Connect SuperML | Leeroopedia MCP: Equip your AI agents with best practices, code verification, and debugging knowledge. Powered by Leeroo — building Organizational Superintelligence. Contact us at founders@leeroo.com.

Implementation:Rapidsai Cuml Clang Tidy Runner

From Leeroopedia


Knowledge Sources
Domains Machine_Learning, Code_Quality
Last Updated 2026-02-08 12:00 GMT

Overview

A Python script that runs clang-tidy static analysis on the cuML C++ codebase, handling CUDA-specific compilation flags and parallelized execution.

Description

run-clang-tidy.py orchestrates clang-tidy execution across all compilation units in the cuML C++ project.
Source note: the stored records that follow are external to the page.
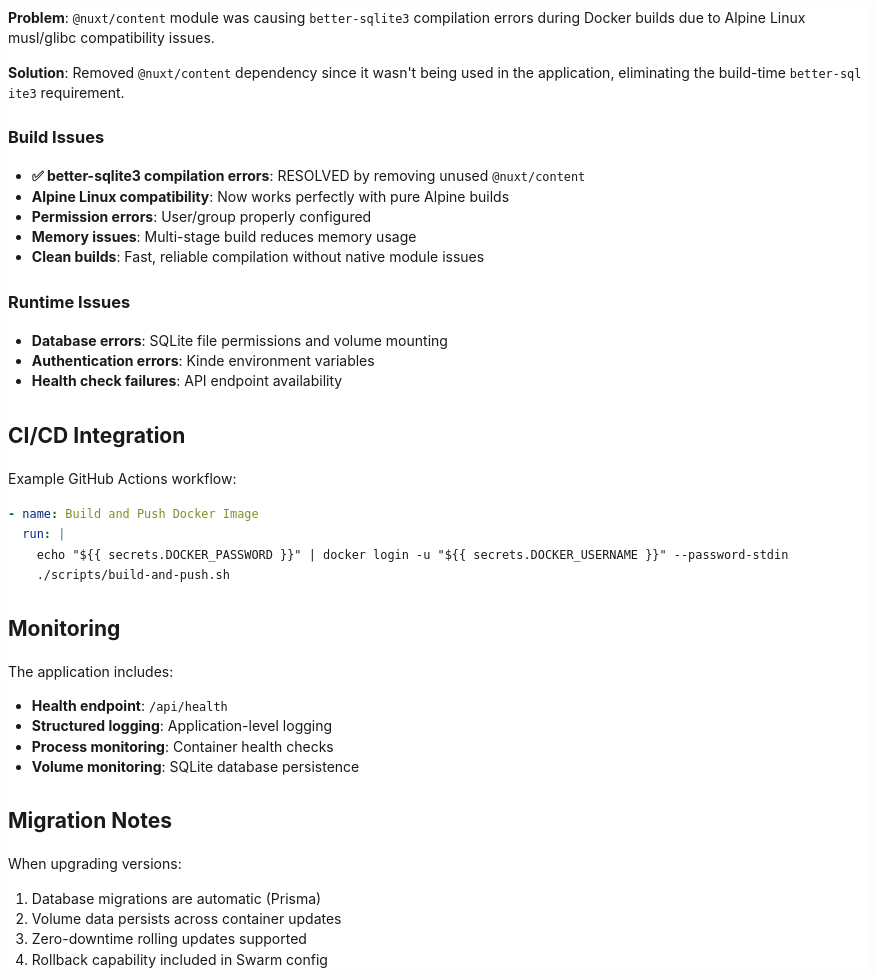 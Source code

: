 **Problem**: `@nuxt/content` module was causing `better-sqlite3` compilation errors during Docker builds due to Alpine Linux musl/glibc compatibility issues.

**Solution**: Removed `@nuxt/content` dependency since it wasn't being used in the application, eliminating the build-time `better-sqlite3` requirement.

### Build Issues
- **✅ better-sqlite3 compilation errors**: RESOLVED by removing unused `@nuxt/content`
- **Alpine Linux compatibility**: Now works perfectly with pure Alpine builds
- **Permission errors**: User/group properly configured
- **Memory issues**: Multi-stage build reduces memory usage
- **Clean builds**: Fast, reliable compilation without native module issues

### Runtime Issues
- **Database errors**: SQLite file permissions and volume mounting
- **Authentication errors**: Kinde environment variables
- **Health check failures**: API endpoint availability

## CI/CD Integration

Example GitHub Actions workflow:
```yaml
- name: Build and Push Docker Image
  run: |
    echo "${{ secrets.DOCKER_PASSWORD }}" | docker login -u "${{ secrets.DOCKER_USERNAME }}" --password-stdin
    ./scripts/build-and-push.sh
```

## Monitoring

The application includes:
- **Health endpoint**: `/api/health`
- **Structured logging**: Application-level logging
- **Process monitoring**: Container health checks
- **Volume monitoring**: SQLite database persistence

## Migration Notes

When upgrading versions:
1. Database migrations are automatic (Prisma)
2. Volume data persists across container updates
3. Zero-downtime rolling updates supported
4. Rollback capability included in Swarm config
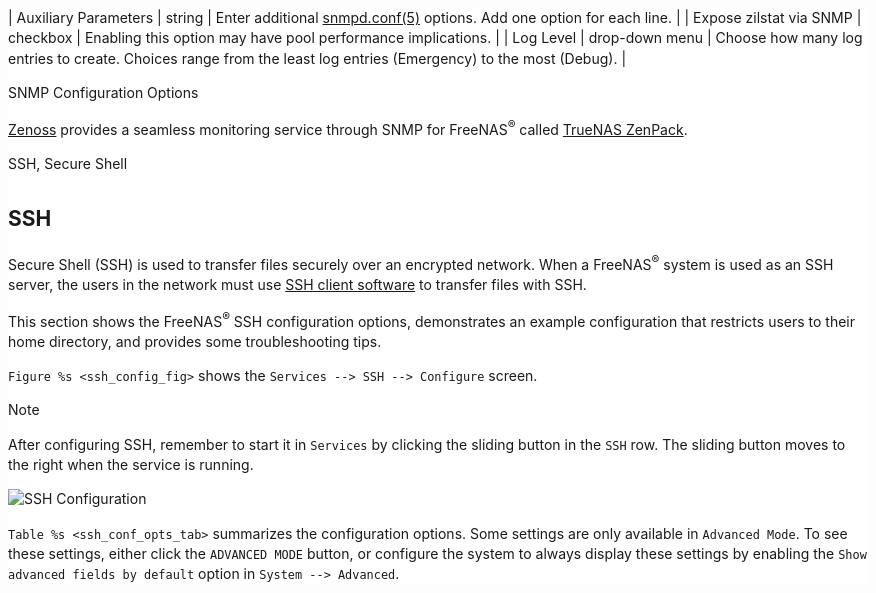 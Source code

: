 | Auxiliary Parameters    | string         | Enter additional [snmpd.conf(5)](https://www.freebsd.org/cgi/man.cgi?query=snmpd.conf) options. Add one option for each line.                                                                                                                                                                              |
| Expose zilstat via SNMP | checkbox       | Enabling this option may have pool performance implications.                                                                                                                                                                                                                                               |
| Log Level               | drop-down menu | Choose how many log entries to create. Choices range from the least log entries (Emergency) to the most (Debug).                                                                                                                                                                                           |

SNMP Configuration Options

</div>

[Zenoss](https://www.zenoss.com/) provides a seamless monitoring service
through SNMP for FreeNAS<sup>®</sup> called [TrueNAS
ZenPack](https://www.zenoss.com/product/zenpacks/truenas).

<div class="index">

SSH, Secure Shell

</div>

SSH
---

Secure Shell (SSH) is used to transfer files securely over an encrypted
network. When a FreeNAS<sup>®</sup> system is used as an SSH server, the
users in the network must use [SSH client
software](https://en.wikipedia.org/wiki/Comparison_of_SSH_clients) to
transfer files with SSH.

This section shows the FreeNAS<sup>®</sup> SSH configuration options,
demonstrates an example configuration that restricts users to their home
directory, and provides some troubleshooting tips.

`Figure %s <ssh_config_fig>` shows the `Services --> SSH --> Configure`
screen.

<div class="note">

<div class="title">

Note

</div>

After configuring SSH, remember to start it in `Services` by clicking
the sliding button in the `SSH` row. The sliding button moves to the
right when the service is running.

</div>

<div id="ssh_config_fig">

![SSH Configuration](images/services-ssh.png)

</div>

`Table %s <ssh_conf_opts_tab>` summarizes the configuration options.
Some settings are only available in `Advanced Mode`. To see these
settings, either click the `ADVANCED MODE` button, or configure the
system to always display these settings by enabling the
`Show advanced fields by default` option in `System --> Advanced`.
It reads the CMake-generated compile_commands.json database, transforms compiler commands from nvcc/g++ format to clang-compatible format, and runs clang-tidy in parallel.

Key features include:

  1. Version Enforcement -- Requires clang-tidy version 20.1.8 exactly, ensuring consistent analysis results across environments.
  2. Configuration File Support -- Reads additional settings from a TOML configuration file (default: pyproject.toml under the [tool.run-clang-tidy] section).
  3. Command Translation -- Converts nvcc compilation commands to clang-compatible form by:
    • Replacing compiler invocations (c++ to clang-cpp, cc to clang)
    • Converting -gencode flags to --cuda-gpu-arch flags
    • Replacing CUDA language flags (-x cu to -x cuda)
    • Removing nvcc-specific flags (--expt-extended-lambda, --diag_suppress, -ccbin)
    • Adding clang include directories
  1. CUDA Handling -- For .cu files, runs clang-tidy twice: once with --cuda-device-only and once with --cuda-host-only to analyze both device and host code paths.
  2. Parallel Execution -- Uses Python multiprocessing to run analysis on multiple files simultaneously, with configurable job count (-j flag, defaulting to CPU count).
  3. File Filtering -- Supports regex-based file selection (-select) and ignore patterns (-ignore, defaulting to [.]cu$).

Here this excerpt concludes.